While many “Non-Russian Pro-Russians” celebrated Navalny’s untimely death when it happened, in hindsight, it would have arguably been a lot better for Russia’s objective national interests had he lived and been swapped.
President Putin revealed during his re-election speech early Monday morning that he’d earlier approved swapping the late Navalny for unnamed Russian prisoners being held in the West before his untimely passing due to what even Ukrainian military-intelligence chief Budanov said was likely a blood clot. It was assessed at the time that “Putin Had No Reason To Kill Navalny But The West Has Every Reason To Lie That He Did”, with this latest development adding further credence to that claim.
Navalny was a high-profile prisoner who was jailed on corruption charges and was previously alleged by President Putin himself to have been working with American intelligence so it’s natural that he’d figure into any proposed swap to free similarly high-profile Russians who’d been imprisoned by the West. The most likely candidate could have been Vadim Krasikov, who’s serving a life sentence in Germany for killing a former Chechen terrorist that the Russian leader claimed had murdered his country’s soldiers.
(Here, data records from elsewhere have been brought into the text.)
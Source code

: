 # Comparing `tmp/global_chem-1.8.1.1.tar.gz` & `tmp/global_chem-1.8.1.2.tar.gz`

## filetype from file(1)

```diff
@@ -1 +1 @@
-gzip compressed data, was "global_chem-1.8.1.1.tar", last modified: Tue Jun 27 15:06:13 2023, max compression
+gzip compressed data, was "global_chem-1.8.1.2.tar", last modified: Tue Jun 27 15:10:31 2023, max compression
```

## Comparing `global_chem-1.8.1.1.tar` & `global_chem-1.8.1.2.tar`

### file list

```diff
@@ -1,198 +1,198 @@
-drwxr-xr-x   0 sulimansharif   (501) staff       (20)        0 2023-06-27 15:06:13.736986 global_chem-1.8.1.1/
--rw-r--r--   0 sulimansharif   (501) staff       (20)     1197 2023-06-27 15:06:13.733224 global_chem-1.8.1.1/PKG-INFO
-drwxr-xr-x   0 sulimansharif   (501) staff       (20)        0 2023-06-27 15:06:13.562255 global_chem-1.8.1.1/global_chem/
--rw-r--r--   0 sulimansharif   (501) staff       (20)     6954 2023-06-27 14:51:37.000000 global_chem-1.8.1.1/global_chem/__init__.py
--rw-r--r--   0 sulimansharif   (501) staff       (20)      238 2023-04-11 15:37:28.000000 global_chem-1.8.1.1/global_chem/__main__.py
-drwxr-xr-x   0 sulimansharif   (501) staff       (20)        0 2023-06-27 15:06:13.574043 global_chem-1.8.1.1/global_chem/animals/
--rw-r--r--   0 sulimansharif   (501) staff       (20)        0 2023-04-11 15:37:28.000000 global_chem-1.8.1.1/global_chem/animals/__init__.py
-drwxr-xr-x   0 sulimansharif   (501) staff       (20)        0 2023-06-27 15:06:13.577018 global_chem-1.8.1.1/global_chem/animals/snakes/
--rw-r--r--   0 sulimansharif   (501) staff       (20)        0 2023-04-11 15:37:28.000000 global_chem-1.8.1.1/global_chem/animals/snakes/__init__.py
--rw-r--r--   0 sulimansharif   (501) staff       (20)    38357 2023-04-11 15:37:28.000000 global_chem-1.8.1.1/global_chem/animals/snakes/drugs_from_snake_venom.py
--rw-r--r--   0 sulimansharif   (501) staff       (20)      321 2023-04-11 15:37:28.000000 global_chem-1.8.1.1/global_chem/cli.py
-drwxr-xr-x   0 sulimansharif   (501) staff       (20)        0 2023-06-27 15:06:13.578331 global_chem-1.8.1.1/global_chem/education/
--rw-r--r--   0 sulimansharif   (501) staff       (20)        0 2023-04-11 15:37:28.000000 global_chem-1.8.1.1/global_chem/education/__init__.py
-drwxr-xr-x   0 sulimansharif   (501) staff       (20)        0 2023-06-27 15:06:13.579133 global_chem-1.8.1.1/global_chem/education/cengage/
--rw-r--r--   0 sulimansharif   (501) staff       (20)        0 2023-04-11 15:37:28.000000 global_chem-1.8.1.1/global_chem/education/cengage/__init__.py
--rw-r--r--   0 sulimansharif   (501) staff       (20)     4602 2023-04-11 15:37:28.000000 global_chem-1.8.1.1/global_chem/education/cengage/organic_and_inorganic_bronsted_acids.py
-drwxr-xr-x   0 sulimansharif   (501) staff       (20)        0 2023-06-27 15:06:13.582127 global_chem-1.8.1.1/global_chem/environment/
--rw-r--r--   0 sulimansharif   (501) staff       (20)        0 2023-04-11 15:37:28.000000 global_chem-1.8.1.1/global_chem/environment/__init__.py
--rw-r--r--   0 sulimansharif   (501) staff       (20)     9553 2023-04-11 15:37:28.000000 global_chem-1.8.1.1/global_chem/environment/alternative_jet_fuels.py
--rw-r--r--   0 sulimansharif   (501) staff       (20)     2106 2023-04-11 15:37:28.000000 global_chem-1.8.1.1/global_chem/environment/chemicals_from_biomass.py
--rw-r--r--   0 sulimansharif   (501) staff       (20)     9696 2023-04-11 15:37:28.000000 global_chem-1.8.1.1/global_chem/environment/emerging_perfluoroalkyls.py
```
He told Tucker last month that “do you know what he [bandit] was doing? I don’t want to say that, but I will do it anyway. He was laying our soldiers, taken prisoner, on the road and then he drove his car over their heads. What kind of a person is that? Can he even be called a human? But there was a patriot who eliminated him in one of the European capitals. Whether he did that of his own volition or not, that is a different question.”
One of Navalny’s associates claimed shortly after his passing that he was supposed to have been swapped alongside two Americans imprisoned in Russia, likely referring to Paul Whelan and Evan Gershkovich, for Krasikov so there’s was already an independent precedent for speculating this. That’s not to imply that this associate is an entirely truthful figure, but just that this particular claim aligns with President Putin’s mentioning of Krasikov and his subsequent revelation of a planned swap.
There are reasons to believe that Navalny really could have been included in the proposed swap for Krasikov and whoever else since it could have both increased the odds of the US agreeing to this as well as advanced an important Russian soft power point. If this arrangement went through, then there’d be little doubt that Navalny actually was working with American intelligence exactly as President Putin claimed since he’d have been swapped alongside two others who are formally accused of this crime.
In that event, the US would have also secured the release of a similarly high-profile unofficial intelligence asset just like Krasikov is suspected of being for Russia, but at the expense of discrediting his entire network since they’d all be implicated by association with this CIA asset in that scenario. President Putin could also have earned some rare praise from the West for releasing the man who was misportrayed by them for years as a so-called “top opposition figure”, thus discrediting claims of him being a “dictator”.
Simply put, President Putin would have killed three birds with one stone through these means by securing Krasikov’s release, discrediting the rest of the CIA’s network inside Russia, and subverting popular Western perceptions of him. While many “Non-Russian Pro-Russians” celebrated Navalny’s untimely death when it happened, in hindsight, it would have arguably been a lot better for Russia’s objective national interests had he lived and been swapped.